In the February 2013 issue of MSDN Magazine I wrote an article titled, “Detecting Abnormal Data Using k-Means Clustering”. See http://msdn.microsoft.com/en-us/magazine/jj891054.aspx. There are really two concepts involved. The first concept is k-means clustering. Clustering is a process of placing data items into various groups called clusters so that items within a particular cluster are similar, and items in different clusters are dissimilar. One problem here is defining exactly what similar and dissimilar mean. The second concept is abnormal data detection where you are looking for data items that are in some sense different from other items in a data set. So, the overall idea is to first cluster a data set, and then look for the one data item in each cluster that is most different from the other data items within the cluster.
The k-means algorithm dates back to the 1950s. It works only on purely numerical data (such as people’s heights which can be, for example, 66.5 inches, 70.2 inches, and so on). Basic k-mean does not work on categorical data (such as shirt color which can be, for example, red, blue, and so on).

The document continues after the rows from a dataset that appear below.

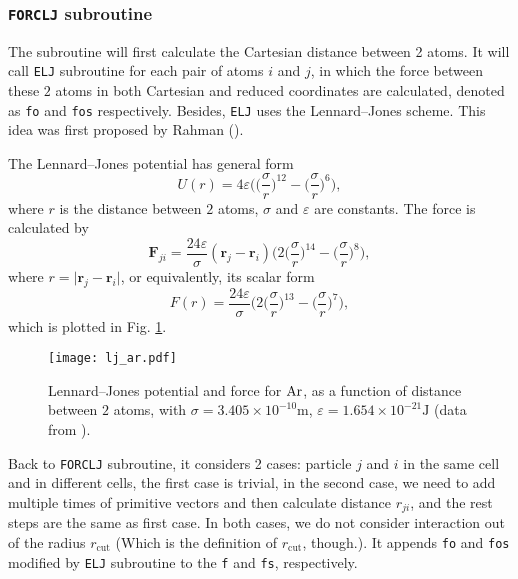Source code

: 
\subsubsection{\texttt{FORCLJ} subroutine}
\label{sssec:forclj}

The subroutine will first calculate the Cartesian distance between 2 atoms.
It will call \texttt{ELJ} subroutine for each pair of atoms $i$ and $j$, in which
the force between these $2$ atoms in both Cartesian and reduced coordinates
are calculated, denoted as \texttt{fo} and \texttt{fos} respectively.
Besides, \texttt{ELJ} uses the Lennard--Jones scheme. This idea was first proposed by
Rahman (\cite{rahman1964correlations}).

The Lennard--Jones potential has general form
\begin{equation}
	U(r) = 4\varepsilon \bigg( \Big( \frac{ \sigma }{ r } \Big) ^ {12} -
	\Big( \frac{ \sigma }{ r } \Big) ^ 6 \bigg),
\end{equation}
where $r$ is the distance between $2$ atoms, $\sigma$ and $\varepsilon$
are constants.
The force is calculated by
\begin{equation}
	\bm{F}_{ji} = \frac{ 24\varepsilon }{ \sigma } (\bm{r}_j - \bm{r}_i)
	\bigg( 2\Big( \frac{ \sigma }{ r } \Big) ^ {14} -
	\Big( \frac{ \sigma }{ r } \Big) ^ 8 \bigg),
\end{equation}
where $r = \lvert \bm{r}_j - \bm{r}_i \rvert$, or equivalently, its scalar form
\begin{equation}
	F(r) = \frac{ 24\varepsilon }{ \sigma }
	\bigg( 2\Big( \frac{ \sigma }{ r } \Big) ^ {13} -
	\Big( \frac{ \sigma }{ r } \Big) ^ 7 \bigg),
\end{equation}
which is plotted in Fig. \ref{fig:ljar}.

\begin{figure}[h]
	\centering
	\texttt{[image: lj\_ar.pdf]}
	\caption{Lennard--Jones potential and force for $\ce{Ar}$, as a function of
		distance between $2$ atoms, with
		$\sigma=3.405\times 10^{-10}\si{\meter}$,
		$\varepsilon = 1.654\times 10^{-21}\si{\joule}$ (data from \cite{buffalomd}).}
	\label{fig:ljar}
\end{figure}

Back to \texttt{FORCLJ} subroutine,
it considers 2 cases: particle $j$ and $i$ in the same cell and
in different cells, the first case is trivial, in the second case,
we need to add multiple times of primitive vectors and then calculate distance
$r_{ji}$, and the rest steps are the same as first case. In both cases, we do not
consider interaction out of the radius $r_{\text{cut}}$ (Which is the definition of 
$r_\text{cut}$, though.).
It appends \texttt{fo} and \texttt{fos} modified by \texttt{ELJ}
subroutine to the \texttt{f} and \texttt{fs}, respectively.
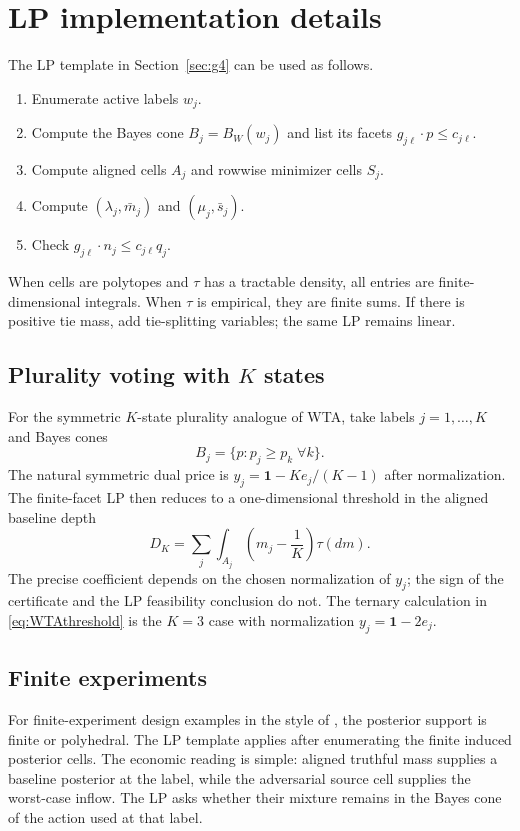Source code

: \documentclass[11pt]{article}
\theoremstyle{definition}
\theoremstyle{remark}
\begin{document}
\section{LP implementation details}\label{app:lp}

The LP template in Section~\ref{sec:g4} can be used as follows.
\begin{enumerate}[leftmargin=*]
  \item Enumerate active labels $w_j$.
  \item Compute the Bayes cone $B_j=B_W(w_j)$ and list its facets $g_{j\ell}\cdot p\le c_{j\ell}$.
  \item Compute aligned cells $A_j$ and rowwise minimizer cells $S_j$.
  \item Compute $(\lambda_j,\bar m_j)$ and $(\mu_j,\bar s_j)$.
  \item Check $g_{j\ell}\cdot n_j\le c_{j\ell}q_j$.
\end{enumerate}
When cells are polytopes and $\tau$ has a tractable density, all entries are finite-dimensional integrals. When $\tau$ is empirical, they are finite sums. If there is positive tie mass, add tie-splitting variables; the same LP remains linear.

\subsection{Plurality voting with $K$ states}

For the symmetric $K$-state plurality analogue of WTA, take labels $j=1,\ldots,K$ and Bayes cones
\[
  B_j=\{p:p_j\ge p_k\;\forall k\}.
\]
The natural symmetric dual price is $y_j=\mathbf{1}-K e_j/(K-1)$ after normalization. The finite-facet LP then reduces to a one-dimensional threshold in the aligned baseline depth
\[
  D_K=\sum_j\int_{A_j}\left(m_j-\frac1K\right)\tau(dm).
\]
The precise coefficient depends on the chosen normalization of $y_j$; the sign of the certificate and the LP feasibility conclusion do not. The ternary calculation in \eqref{eq:WTAthreshold} is the $K=3$ case with normalization $y_j=\mathbf{1}-2e_j$.

\subsection{Finite experiments}

For finite-experiment design examples in the style of \cite{DovalSmolin2024}, the posterior support is finite or polyhedral. The LP template applies after enumerating the finite induced posterior cells. The economic reading is simple: aligned truthful mass supplies a baseline posterior at the label, while the adversarial source cell supplies the worst-case inflow. The LP asks whether their mixture remains in the Bayes cone of the action used at that label.
\end{document}
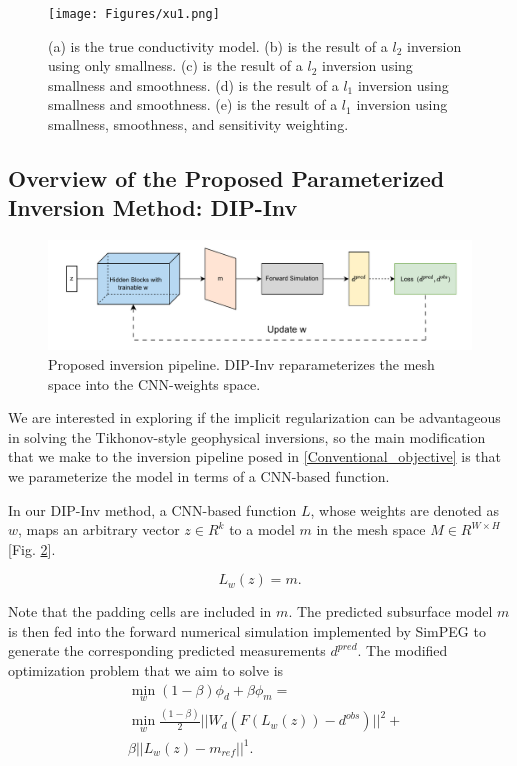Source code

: \documentclass[lettersize,journal]{IEEEtran}
\begin{document}
\begin{figure}[h!]
\centering
\texttt{[image: Figures/xu1.png]}
\caption{(a) is the true conductivity model. (b) is the result of a $l_2$ inversion using only smallness. (c) is the result of a $l_2$ inversion using smallness and smoothness. (d) is the result of a $l_1$ inversion using smallness and smoothness. (e) is the result of a $l_1$ inversion using smallness, smoothness, and sensitivity weighting.}
\label{fig2.5}
\end{figure}

\subsection{Overview of the Proposed Parameterized Inversion Method: DIP-Inv}

\begin{figure}[t]
\centering
\includegraphics[width=4.7in]{Figures/xu2.pdf}
\caption{Proposed inversion pipeline. DIP-Inv reparameterizes the mesh space into the CNN-weights space.}
\label{fig2_1}
\end{figure}

We are interested in exploring if the implicit regularization can be advantageous in solving the Tikhonov-style geophysical inversions, so the main modification that we make to the inversion pipeline posed in \ref{Conventional_objective} is that we parameterize the model in terms of a CNN-based function. 

In our DIP-Inv method, a CNN-based function $L$, whose weights are denoted as $w$, maps an arbitrary vector $z \in R^k$ to a model $m$ in the mesh space $M \in R^{W\times H}$ [Fig. \ref{fig2_1}].

\begin{equation}
\label{Define L}
L_w(z) = m.
\end{equation}

Note that the padding cells are included in $m$. The predicted subsurface model $m$ is then fed into the forward numerical simulation implemented by SimPEG to generate the corresponding predicted measurements $d^{pred}$. The modified optimization problem that we aim to solve is 
\begin{equation}
\label{Proposed_objective}
\begin{aligned}
&\min_w (1-\beta) \phi_d + \beta \phi_m =\\&\min_w \frac{(1-\beta)}{2}||W_d(F(L_w(z)) - d^{obs})||^2 + \\&\beta ||L_w(z)-m_{ref}||^1. 
\end{aligned}
\end{equation}
 
\end{document}
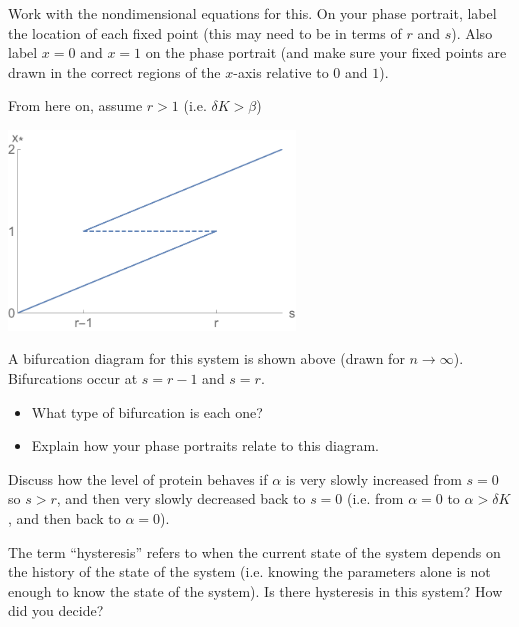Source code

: \documentclass[12pt,letterpaper]{exam}
\begin{document}
\begin{questions}
\begin{parts}
Work with the nondimensional equations for this.  On your phase portrait, label the location of each fixed point (this may need to be in terms of $r$ and $s$).  Also label $x =0$ and $x=1$ on the phase portrait (and make sure your fixed points are drawn in the correct regions of the $x$-axis relative to $0$ and $1$).
\end{parts}

From here on, assume $r > 1$ (i.e. $\delta K > \beta$)

\includegraphics[width=3in]{img/HW03_377_p3.pdf}

\begin{parts}
\setcounter{partno}{2}

\item  A bifurcation diagram for this system is shown above (drawn for $n\rightarrow\infty$).  Bifurcations occur at $s = r-1$ and $s = r$.  
\begin{itemize}
    \item What type of bifurcation is each one?
    \item Explain how your phase portraits relate to this diagram.
\end{itemize}
 
\begin{solution}
\end{solution}
\item Discuss how the level of protein behaves if $\alpha$ is very slowly increased from $s=0$ so $s>r$, and then very slowly decreased back to $s = 0$ (i.e. from $\alpha = 0$ to $\alpha>\delta K$, and then back to $\alpha = 0$).

The term ``hysteresis'' refers to when the current state of the system depends on the history of the state of the system (i.e. knowing the parameters alone is not enough to know the state of the system).  Is there hysteresis in this system?  How did you decide?
\begin{solution}
\end{solution}
\end{parts}



\end{questions}
\end{document}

Although the k-means algorithm is conceptually simple, actually implementing the algorithm is somewhat tricky. In the MSDN article I demonstrate abnormal data detection using k-means clustering on a data set of people’s heights and weights. Technically my article uses k-medoid rather than k-means clustering because the key point in each cluster during algorithm execution is one of the actual data points rather than an average, hypothetical data point.